天才薬師の出来上がり!(6)

 出来たての『初級HP回復ポーション+1』を、商業ギルドに商品登録してきました! 一仕事終えて帰ってきたって感じがする。

 ギルドまで歩いて5分圏内というのはいい。その分、家賃は相場より高いけれど。

 でも今回のような新製品登録に行くときの他にも、ギルドの前は馬車の停留所なので現代でいうところの駅近。客足も期待できるというもの。

 構えた店の外観は街に溶け込むデザインだし、店舗部分の内装も街角の薬屋さんという感じで入りやすいと思う。大きめの窓があるので、そこから美形エルフ薬師が見えたら、ふらふらっと入りたくなって来ませんか。声をかけてみたくなって、商品を買ってしまいませんか。

 +1要素である状態異常回復(小)の使いどころは、胃痛、腹痛などの緩和。元々、家庭常備薬をイメージして聖水を作ったからね。HP回復(小)と兼ねることで、軽度の怪我からちょっとした体調不良までこれ一本。大変お得な商品となっております。
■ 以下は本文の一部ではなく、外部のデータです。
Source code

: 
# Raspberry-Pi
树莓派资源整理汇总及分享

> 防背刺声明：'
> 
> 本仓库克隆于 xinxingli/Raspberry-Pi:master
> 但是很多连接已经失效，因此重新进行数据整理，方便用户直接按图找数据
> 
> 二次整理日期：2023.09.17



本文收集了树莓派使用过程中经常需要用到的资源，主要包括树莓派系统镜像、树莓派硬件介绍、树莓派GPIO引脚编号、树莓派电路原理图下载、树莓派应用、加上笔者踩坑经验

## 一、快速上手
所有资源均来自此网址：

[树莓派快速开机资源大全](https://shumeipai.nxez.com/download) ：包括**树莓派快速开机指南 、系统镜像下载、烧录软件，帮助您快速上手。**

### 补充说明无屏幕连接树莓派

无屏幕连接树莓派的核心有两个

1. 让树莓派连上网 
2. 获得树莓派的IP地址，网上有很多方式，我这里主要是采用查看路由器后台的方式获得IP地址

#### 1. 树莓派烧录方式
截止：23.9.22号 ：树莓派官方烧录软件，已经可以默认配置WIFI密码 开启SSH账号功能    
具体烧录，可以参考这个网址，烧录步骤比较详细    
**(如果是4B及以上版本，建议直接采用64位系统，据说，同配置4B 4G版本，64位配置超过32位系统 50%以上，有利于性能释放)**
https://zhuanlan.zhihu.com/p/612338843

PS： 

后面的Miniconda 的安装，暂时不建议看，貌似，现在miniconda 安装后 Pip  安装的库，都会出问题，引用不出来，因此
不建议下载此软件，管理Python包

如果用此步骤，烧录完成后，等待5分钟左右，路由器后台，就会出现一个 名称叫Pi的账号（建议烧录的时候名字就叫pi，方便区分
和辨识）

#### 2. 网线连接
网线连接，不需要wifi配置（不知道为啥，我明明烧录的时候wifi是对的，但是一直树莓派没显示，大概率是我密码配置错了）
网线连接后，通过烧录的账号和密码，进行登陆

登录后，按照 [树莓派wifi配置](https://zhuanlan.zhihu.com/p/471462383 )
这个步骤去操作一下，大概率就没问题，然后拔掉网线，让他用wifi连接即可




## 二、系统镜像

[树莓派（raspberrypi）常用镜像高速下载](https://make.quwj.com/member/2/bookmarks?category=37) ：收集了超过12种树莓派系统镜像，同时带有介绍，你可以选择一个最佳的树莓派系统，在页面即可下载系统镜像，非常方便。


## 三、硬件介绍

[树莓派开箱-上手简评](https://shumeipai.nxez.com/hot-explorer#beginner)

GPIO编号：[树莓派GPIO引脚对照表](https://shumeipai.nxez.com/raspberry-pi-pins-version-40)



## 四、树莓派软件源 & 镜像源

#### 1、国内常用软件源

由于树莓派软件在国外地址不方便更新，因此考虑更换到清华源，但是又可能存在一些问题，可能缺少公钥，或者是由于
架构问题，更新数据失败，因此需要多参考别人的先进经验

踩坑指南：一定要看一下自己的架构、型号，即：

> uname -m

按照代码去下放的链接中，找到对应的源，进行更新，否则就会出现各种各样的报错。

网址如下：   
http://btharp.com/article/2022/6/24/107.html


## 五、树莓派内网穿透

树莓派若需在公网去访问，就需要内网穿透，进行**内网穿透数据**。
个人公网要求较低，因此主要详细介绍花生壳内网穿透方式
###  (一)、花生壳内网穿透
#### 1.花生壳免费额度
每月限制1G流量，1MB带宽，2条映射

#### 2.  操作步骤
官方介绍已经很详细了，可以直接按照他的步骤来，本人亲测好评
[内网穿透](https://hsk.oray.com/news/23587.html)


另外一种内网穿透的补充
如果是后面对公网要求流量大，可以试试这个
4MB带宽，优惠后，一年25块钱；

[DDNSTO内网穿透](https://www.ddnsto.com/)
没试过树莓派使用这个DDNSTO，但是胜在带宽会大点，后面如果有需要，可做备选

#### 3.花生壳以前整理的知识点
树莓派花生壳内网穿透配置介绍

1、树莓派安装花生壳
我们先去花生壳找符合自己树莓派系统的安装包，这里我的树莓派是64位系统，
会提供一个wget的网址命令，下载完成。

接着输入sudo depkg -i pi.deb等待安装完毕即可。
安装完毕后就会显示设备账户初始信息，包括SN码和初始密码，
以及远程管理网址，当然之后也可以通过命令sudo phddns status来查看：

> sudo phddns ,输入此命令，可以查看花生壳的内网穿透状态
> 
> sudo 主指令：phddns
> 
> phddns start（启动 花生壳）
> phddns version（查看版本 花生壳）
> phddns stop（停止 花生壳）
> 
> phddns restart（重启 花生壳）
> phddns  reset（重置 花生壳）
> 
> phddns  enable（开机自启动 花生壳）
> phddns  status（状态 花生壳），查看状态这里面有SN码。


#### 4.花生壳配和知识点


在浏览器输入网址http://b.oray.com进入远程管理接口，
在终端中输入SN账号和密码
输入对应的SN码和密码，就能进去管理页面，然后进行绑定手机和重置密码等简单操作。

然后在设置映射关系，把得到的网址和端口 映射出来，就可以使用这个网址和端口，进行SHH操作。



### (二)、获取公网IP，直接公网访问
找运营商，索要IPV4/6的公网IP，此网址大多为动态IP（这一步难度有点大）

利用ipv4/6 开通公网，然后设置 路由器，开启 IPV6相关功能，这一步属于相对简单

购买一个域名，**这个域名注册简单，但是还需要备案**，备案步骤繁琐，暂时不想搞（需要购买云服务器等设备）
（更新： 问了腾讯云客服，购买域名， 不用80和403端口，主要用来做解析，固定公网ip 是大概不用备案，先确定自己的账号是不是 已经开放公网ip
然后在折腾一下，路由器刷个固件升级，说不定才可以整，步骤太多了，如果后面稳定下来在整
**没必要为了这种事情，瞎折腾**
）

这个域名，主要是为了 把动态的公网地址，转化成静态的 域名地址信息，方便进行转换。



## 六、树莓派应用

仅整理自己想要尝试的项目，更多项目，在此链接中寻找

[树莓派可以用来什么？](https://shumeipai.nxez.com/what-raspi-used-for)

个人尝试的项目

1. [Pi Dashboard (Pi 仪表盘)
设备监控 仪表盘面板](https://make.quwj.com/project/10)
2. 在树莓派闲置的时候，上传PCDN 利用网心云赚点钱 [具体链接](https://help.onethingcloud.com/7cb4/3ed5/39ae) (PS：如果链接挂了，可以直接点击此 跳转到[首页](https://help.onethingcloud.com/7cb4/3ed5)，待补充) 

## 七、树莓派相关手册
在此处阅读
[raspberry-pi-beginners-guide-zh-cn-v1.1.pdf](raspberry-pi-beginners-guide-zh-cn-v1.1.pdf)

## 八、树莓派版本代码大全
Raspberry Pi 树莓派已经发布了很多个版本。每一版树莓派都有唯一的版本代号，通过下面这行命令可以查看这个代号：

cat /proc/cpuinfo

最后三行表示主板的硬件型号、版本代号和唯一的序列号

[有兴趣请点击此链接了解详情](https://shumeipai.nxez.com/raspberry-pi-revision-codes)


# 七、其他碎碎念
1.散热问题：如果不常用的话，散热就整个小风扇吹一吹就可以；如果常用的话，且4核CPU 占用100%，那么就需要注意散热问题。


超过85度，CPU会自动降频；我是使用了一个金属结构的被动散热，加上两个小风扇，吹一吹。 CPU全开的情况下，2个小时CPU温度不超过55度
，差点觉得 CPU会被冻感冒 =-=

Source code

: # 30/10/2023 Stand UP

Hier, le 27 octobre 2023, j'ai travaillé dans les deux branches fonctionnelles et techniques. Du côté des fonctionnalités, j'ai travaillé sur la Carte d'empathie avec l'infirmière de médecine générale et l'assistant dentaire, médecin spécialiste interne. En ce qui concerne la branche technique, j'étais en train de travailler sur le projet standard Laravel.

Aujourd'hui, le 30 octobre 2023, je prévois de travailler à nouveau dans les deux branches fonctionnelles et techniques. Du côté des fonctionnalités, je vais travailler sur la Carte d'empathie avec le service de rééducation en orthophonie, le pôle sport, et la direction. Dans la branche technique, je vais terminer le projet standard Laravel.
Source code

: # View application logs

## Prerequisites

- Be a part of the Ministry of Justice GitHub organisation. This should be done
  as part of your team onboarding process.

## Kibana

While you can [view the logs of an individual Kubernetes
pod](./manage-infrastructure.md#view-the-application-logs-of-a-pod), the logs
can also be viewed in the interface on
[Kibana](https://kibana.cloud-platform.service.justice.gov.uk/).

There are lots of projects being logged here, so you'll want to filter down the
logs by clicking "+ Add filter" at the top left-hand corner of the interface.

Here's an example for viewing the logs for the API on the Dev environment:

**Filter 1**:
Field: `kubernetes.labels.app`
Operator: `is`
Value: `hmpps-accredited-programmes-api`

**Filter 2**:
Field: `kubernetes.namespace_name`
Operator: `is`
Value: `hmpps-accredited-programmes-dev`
「しばらく店に出すのは『初級HP回復ポーション+1』だけにして、症状が重い人にはご相談の上で処方という感じかな」

「そうですね。ナツハ様の力は強すぎて、サンプルがないと加減がわからないでしょうし」

「それ」


 例のずらっと並んだ私のスキルによると、私の治療魔法は『欠損した肉体を再生』レベルも可能らしい。状態異常回復魔法も、毒、麻痺、呪い、封印などなど……およそゲームで使われそうな状態異常を完全もうしていた。

 さすがに街の薬屋さんで、呪いや封印を解く薬が気軽に買えてはいけないと思う。というより需要もないだろう。


「今後のことは明日以降に考えよう」

「はい」


 今日はもう充分に働いた。後は夕食を食べて寝るだけにするべし。

 ダイニングキッチンに置いたテーブルに、外で買ってきた串焼きやタコスっぽいものを並べる。ロシェスが飲めるというので、赤ワインも買ってきた。二人分のグラスに半分ほど注ぐ。

 隣り合う工房スペースと仕切りがないため、いざとなったらここも作業スペースとして使える。そのため大きめのテーブルを買っておいた。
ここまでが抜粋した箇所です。